▸ **Saved data entries**
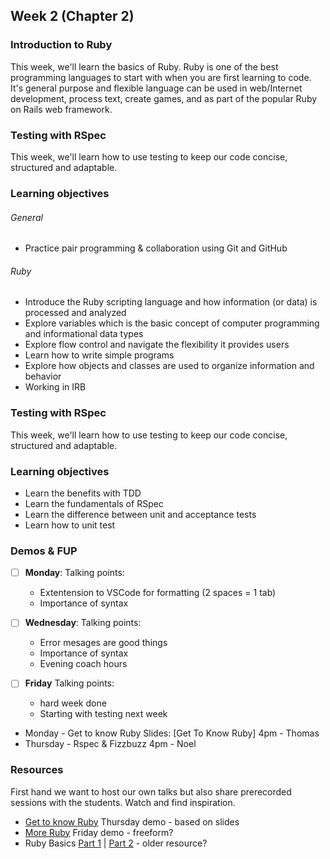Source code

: ## Week 2 (Chapter 2)

### Introduction to Ruby
This week, we'll learn the basics of Ruby. Ruby is one of the best programming languages to start with when you are first 
learning to code. It's general purpose and flexible language can be used in web/Internet development, process text, create games, and as part of the popular Ruby on Rails web framework.

### Testing with RSpec
This week, we'll learn how to use testing to keep our code concise, structured and adaptable. 

### Learning objectives
###### General
* Practice pair programming & collaboration using Git and GitHub

###### Ruby 
* Introduce the Ruby scripting language and how information (or data) is processed and analyzed
* Explore variables which is the basic concept of computer programming and informational data types
* Explore flow control and navigate the flexibility it provides users
* Learn how to write simple programs
* Explore how objects and classes are used to organize information and behavior
* Working in IRB 

### Testing with RSpec
This week, we'll learn how to use testing to keep our code concise, structured and adaptable. 

### Learning objectives
* Learn the benefits with TDD
* Learn the fundamentals of RSpec
* Learn the difference between unit and acceptance tests
* Learn how to unit test 

### Demos & FUP

- [ ] **Monday**: Talking points:

     - Extentension to VSCode for formatting (2 spaces = 1 tab)
     - Importance of syntax
     
- [ ] **Wednesday**: Talking points:

     - Error mesages are good things
     - Importance of syntax
     - Evening coach hours
      
- [ ] **Friday** Talking points:

    - hard week done
    - Starting with testing next week
    
* Monday - Get to know Ruby  Slides: [Get To Know Ruby] 4pm - Thomas 
* Thursday - Rspec & Fizzbuzz 4pm - Noel


### Resources
First hand we want to host our own talks but also share prerecorded sessions with the students. Watch and find inspiration. 

* [Get to know Ruby](https://youtu.be/Zamg38AXfi8) Thursday demo - based on slides
* [More Ruby](https://youtu.be/8zDqM1avpd4) Friday demo - freeform? 
* Ruby Basics [Part 1](https://youtu.be/HGSCWADYuRw) | [Part 2](https://youtu.be/jGnOZIvPiZ8) - older resource?

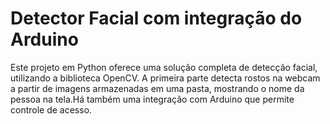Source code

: # Detector Facial com integração do Arduino
 Este projeto em Python oferece uma solução completa de detecção facial, utilizando a biblioteca OpenCV. A primeira parte detecta rostos na webcam a partir de imagens armazenadas em uma pasta, mostrando o nome da pessoa na tela.Há também uma integração com Arduino que permite controle de acesso.

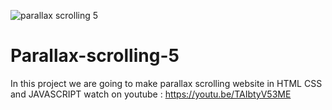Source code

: ![parallax scrolling 5](https://github.com/AsmrWebCoding/Parallax-scrolling-5/assets/138141838/408b8c39-6581-46cb-8aee-f773793e98c3)
# Parallax-scrolling-5
In this project we are going to make parallax scrolling website in HTML CSS and JAVASCRIPT
watch on youtube : https://youtu.be/TAIbtyV53ME
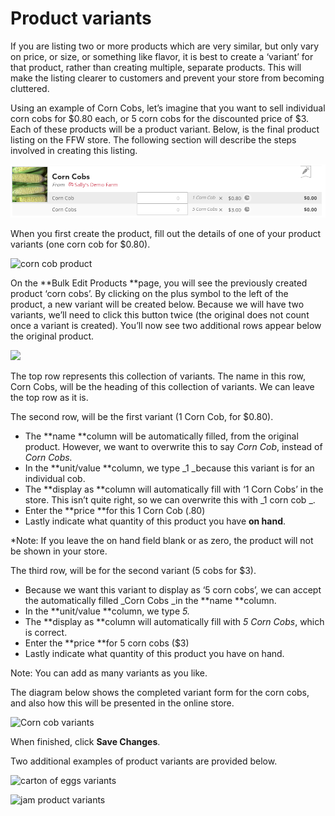 # Product variants

If you are listing two or more products which are very similar, but only vary on price, or size, or something like flavor, it is best to create a ‘variant’ for that product, rather than creating multiple, separate products. This will make the listing clearer to customers and prevent your store from becoming cluttered.

Using an example of Corn Cobs, let’s imagine that you want to sell individual corn cobs for $0.80 each, or 5 corn cobs for the discounted price of $3. Each of these products will be a product variant. Below, is the final product listing on the FFW store. The following section will describe the steps involved in creating this listing.

![](/assets/48-ProductVariants-1-CornCob-Variants_old.png)

When you first create the product, fill out the details of one of your product variants \(one corn cob for $0.80\).

![](https://openfoodnetwork.org/wp-content/uploads/2015/05/Corn-cobs.png "corn cob product")

On the **Bulk Edit Products **page, you will see the previously created product ‘corn cobs’. By clicking on the plus symbol to the left of the product, a new variant will be created below. Because we will have two variants, we’ll need to click this button twice \(the original does not count once a variant is created\). You’ll now see two additional rows appear below the original product.

![](https://openfoodnetwork.org/wp-content/uploads/2015/05/Add-variant.png)

The top row represents this collection of variants. The name in this row, Corn Cobs, will be the heading of this collection of variants. We can leave the top row as it is.

The second row, will be the first variant \(1 Corn Cob, for $0.80\).

* The **name **column will be automatically filled, from the original product. However, we want to overwrite this to say _Corn Cob_, instead of _Corn Cobs._
* In the **unit/value **column, we type \_1 \_because this variant is for an individual cob.
* The **display as **column will automatically fill with ‘1 Corn Cobs’ in the store. This isn’t quite right, so we can overwrite this with _1 corn cob _.
* Enter the **price **for this 1 Corn Cob \(.80\) 
* Lastly indicate what quantity of this product you have **on hand**.

\*Note: If you leave the on hand field blank or as zero, the product will not be shown in your store.

The third row, will be for the second variant \(5 cobs for $3\).

* Because we want this variant to display as ‘5 corn cobs’, we can accept the automatically filled \_Corn Cobs \_in the **name **column.
* In the **unit/value **column, we type _5._
* The **display as **column will automatically fill with _5 Corn Cobs_, which is correct.
* Enter the **price **for 5 corn cobs \($3\)
* Lastly indicate what quantity of this product you have on hand.

Note: You can add as many variants as you like.

The diagram below shows the completed variant form for the corn cobs, and also how this will be presented in the online store.

![](https://openfoodnetwork.org/wp-content/uploads/2015/05/Corn-Cobs3.png "Corn cob variants")

When finished, click **Save Changes**.

Two additional examples of product variants are provided below.

![](https://openfoodnetwork.org/wp-content/uploads/2015/05/Carton-of-Eggs2.png "carton of eggs variants")

![](https://openfoodnetwork.org/wp-content/uploads/2015/05/JamVariants.png "jam product variants")


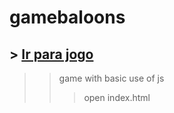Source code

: # gamebaloons
## > [Ir para jogo](https://michellehorn.github.io/gamebaloons)
>> game with basic use of js
>>> open index.html
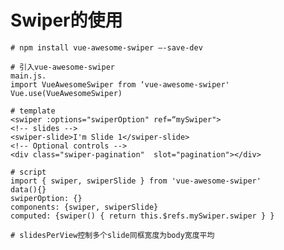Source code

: # Swiper的使用

    # npm install vue-awesome-swiper —-save-dev
    
    # 引入vue-awesome-swiper
    main.js.  
    import VueAwesomeSwiper from ‘vue-awesome-swiper'  
    Vue.use(VueAwesomeSwiper)
    
    # template
    <swiper :options="swiperOption" ref=“mySwiper">
    <!-- slides -->
    <swiper-slide>I'm Slide 1</swiper-slide>
    <!-- Optional controls -->
    <div class="swiper-pagination"  slot="pagination"></div>
    
    # script
    import { swiper, swiperSlide } from 'vue-awesome-swiper'
    data(){}
    swiperOption: {}
    components: {swiper, swiperSlide}
    computed: {swiper() { return this.$refs.mySwiper.swiper } }

    # slidesPerView控制多个slide同框宽度为body宽度平均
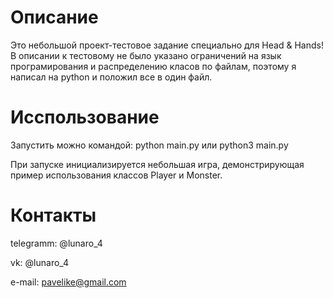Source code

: # Описание
Это небольшой проект-тестовое задание специально для Head & Hands! В описании к тестовому не было указано ограничений на язык програмирования и распределению класов по файлам, поэтому я написал на python и положил все в один файл.
# Исспользование
Запустить можно командой:
	    python main.py
или
	    python3 main.py

При запуске инициализируется небольшая игра, демонстрирующая пример использования классов Player и Monster.
# Контакты
telegramm: @lunaro_4

vk: @lunaro_4

e-mail: pavelike@gmail.com
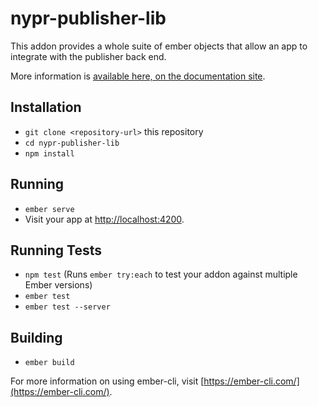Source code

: # nypr-publisher-lib

This addon provides a whole suite of ember objects that allow an app to integrate with the publisher back end.

More information is [available here, on the documentation site](https://nypublicradio.github.io/nypr-publisher-lib/).

## Installation

* `git clone <repository-url>` this repository
* `cd nypr-publisher-lib`
* `npm install`

## Running

* `ember serve`
* Visit your app at [http://localhost:4200](http://localhost:4200).

## Running Tests

* `npm test` (Runs `ember try:each` to test your addon against multiple Ember versions)
* `ember test`
* `ember test --server`

## Building

* `ember build`

For more information on using ember-cli, visit [https://ember-cli.com/](https://ember-cli.com/).
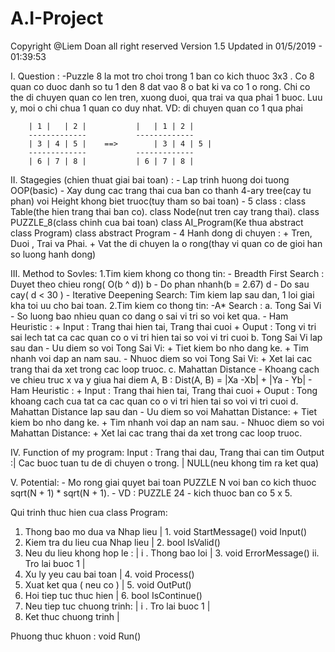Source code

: # A.I-Project

Copyright @Liem Doan all right reserved
Version 1.5
Updated in 01/5/2019 - 01:39:53

		
I. Question :
			-Puzzle 8 la mot tro choi trong 1 ban co kich thuoc 3x3
		. Co 8 quan co duoc danh so tu 1 den 8 dat vao 8 o bat ki va
		co 1 o rong. Chi co the di chuyen quan co len tren, xuong duoi,
		qua trai va qua phai 1 buoc. Luu y, moi o chi chua 1 quan co
		duy nhat.
			VD: di chuyen quan co 1 qua phai 
			
		| 1 |   | 2 |		    |   | 1 | 2 |
		-------------		    -------------
		| 3 | 4 | 5 |    ==>        | 3 | 4 | 5 |
		-------------		    -------------
		| 6 | 7 | 8 |		    | 6 | 7 | 8 |
	
II. Stagegies (chien thuat giai bai toan) :
	- Lap trinh huong doi tuong OOP(basic)
	- Xay dung cac trang thai cua ban co thanh 4-ary tree(cay tu phan)
	voi Height khong biet truoc(tuy tham so bai toan)
	- 5 class : class Table(the hien trang thai ban co).
					    class Node(nut tren cay trang thai).
					    class PUZZLE_8(class chinh cua bai toan)
					    class AI_Program(Ke thua abstract class Program)
					    class abstract Program
	- 4 Hanh dong di chuyen : 
    + Tren, Duoi , Trai va Phai.
		+ Vat the di chuyen la o rong(thay vi quan co de gioi han so luong hanh dong)
	
III. Method to Sovles:
	1.Tim kiem khong co thong tin:
		- Breadth First Search : Duyet theo chieu rong( O(b ^ d))
								 b - Do phan nhanh(b = 2.67)
								 d - Do sau cay( d < 30 )
		- Iterative Deepening Search: Tim kiem lap sau dan, 1 loi
		giai kha toi uu cho bai toan.
	2.Tim kiem co thong tin:
		-A* Search :
			a. Tong Sai Vi
			- So luong bao nhieu quan co dang o sai vi tri so voi ket qua.
			- Ham Heuristic : 
				+ Input : Trang thai hien tai, Trang thai cuoi
				+ Ouput : Tong vi tri sai lech tat ca cac quan co o vi tri hien tai so voi vi tri cuoi
			b. Tong Sai Vi lap sau dan
			- Uu diem so voi Tong Sai Vi:
				+ Tiet kiem bo nho dang ke.
				+ Tim nhanh voi dap an nam sau.
			- Nhuoc diem so voi Tong Sai Vi:
				+ Xet lai cac trang thai da xet trong cac loop truoc.
			c. Mahattan Distance
			- Khoang cach ve chieu truc x va y giua hai diem A, B : 
			Dist(A, B) = |Xa -Xb| + |Ya - Yb|
			- Ham Heuristic :
				+ Input : Trang thai hien tai, Trang thai cuoi
				+ Ouput : Tong khoang cach cua tat ca cac quan co o
				vi tri hien tai so voi vi tri cuoi
			d.  Mahattan Distance lap sau dan
			- Uu diem so voi Mahattan Distance:
				+ Tiet kiem bo nho dang ke.
				+ Tim nhanh voi dap an nam sau.
			- Nhuoc diem so voi Mahattan Distance:
				+ Xet lai cac trang thai da xet trong cac loop truoc.
        
IV. Function of my program:
		Input  : Trang thai dau, Trang thai can tim
		Output :| Cac buoc tuan tu de di chuyen o trong.
				| NULL(neu khong tim ra ket qua)

V. Potential:
		- Mo rong giai quyet bai toan PUZZLE N voi ban co 
		kich thuoc sqrt(N + 1) * sqrt(N + 1).
		- VD : PUZZLE 24 - kich thuoc ban co 5 x 5.



Qui trinh thuc hien cua class Program:

1. Thong bao mo dua va Nhap lieu	| 1. void StartMessage() void Input()
2. Kiem tra du lieu cua Nhap lieu	| 2. bool IsValid()
3. Neu du lieu khong hop le :		  | 
	i . Thong bao loi				        | 3. void ErrorMessage()
	ii. Tro lai buoc 1				      |	
4. Xu ly yeu cau bai toan			    | 4. void Process()
5. Xuat ket qua ( neu co )			  | 5. void OutPut()
6. Hoi tiep tuc thuc hien			    | 6. bool IsContinue()
7. Neu tiep tuc chuong trinh:		  |
	i . Tro lai buoc 1				      |
8. Ket thuc chuong trinh			    |

Phuong thuc khuon : void Run()

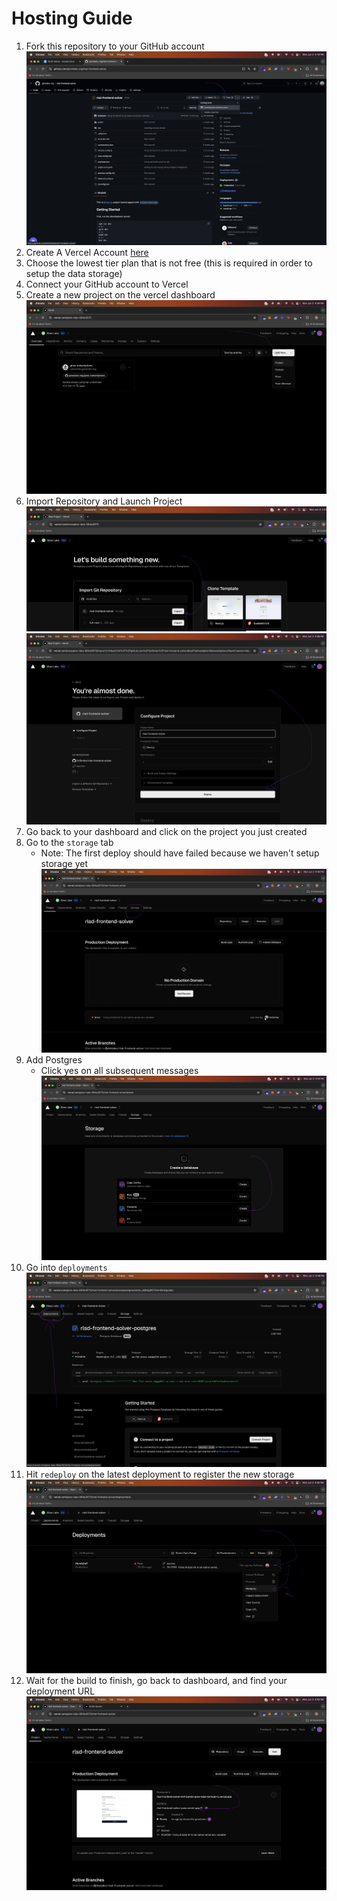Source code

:# Hosting Guide

1. Fork this repository to your GitHub account
   <img src="assets/fork.png"/>
2. Create A Vercel Account [here](https://vercel.com/signup)
3. Choose the lowest tier plan that is not free (this is required in order to setup the data storage)
4. Connect your GitHub account to Vercel
5. Create a new project on the vercel dashboard
   <img src="assets/add-new-project.png"/>
6. Import Repository and Launch Project
   <img src="assets/import-repo.png"/>
   <img src="assets/deploy.png"/>
7. Go back to your dashboard and click on the project you just created
8. Go to the `storage` tab
   - Note: The first deploy should have failed because we haven't setup storage yet
     <img src="assets/storage.png"/>
9. Add Postgres
   - Click yes on all subsequent messages
     <img src="assets/create-pg.png"/>
10. Go into `deployments`
    <img src="assets/deployments.png"/>
11. Hit `redeploy` on the latest deployment to register the new storage
    <img src="assets/redeploy.png"/>
12. Wait for the build to finish, go back to dashboard, and find your deployment URL
    <img src="assets/find-domain.png"/>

▸ **The task**
Copy only this part of the entries above: the line with "Git and GitHub", the line with "4pm - Thomas", and the lines between, all exactly as written.

▸ **Answer to the exercise**
* Practice pair programming & collaboration using Git and GitHub

###### Ruby 
* Introduce the Ruby scripting language and how information (or data) is processed and analyzed
* Explore variables which is the basic concept of computer programming and informational data types
* Explore flow control and navigate the flexibility it provides users
* Learn how to write simple programs
* Explore how objects and classes are used to organize information and behavior
* Working in IRB 

### Testing with RSpec
This week, we'll learn how to use testing to keep our code concise, structured and adaptable. 

### Learning objectives
* Learn the benefits with TDD
* Learn the fundamentals of RSpec
* Learn the difference between unit and acceptance tests
* Learn how to unit test 

### Demos & FUP

- [ ] **Monday**: Talking points:

     - Extentension to VSCode for formatting (2 spaces = 1 tab)
     - Importance of syntax
     
- [ ] **Wednesday**: Talking points:

     - Error mesages are good things
     - Importance of syntax
     - Evening coach hours
      
- [ ] **Friday** Talking points:

    - hard week done
    - Starting with testing next week
    
* Monday - Get to know Ruby  Slides: [Get To Know Ruby] 4pm - Thomas 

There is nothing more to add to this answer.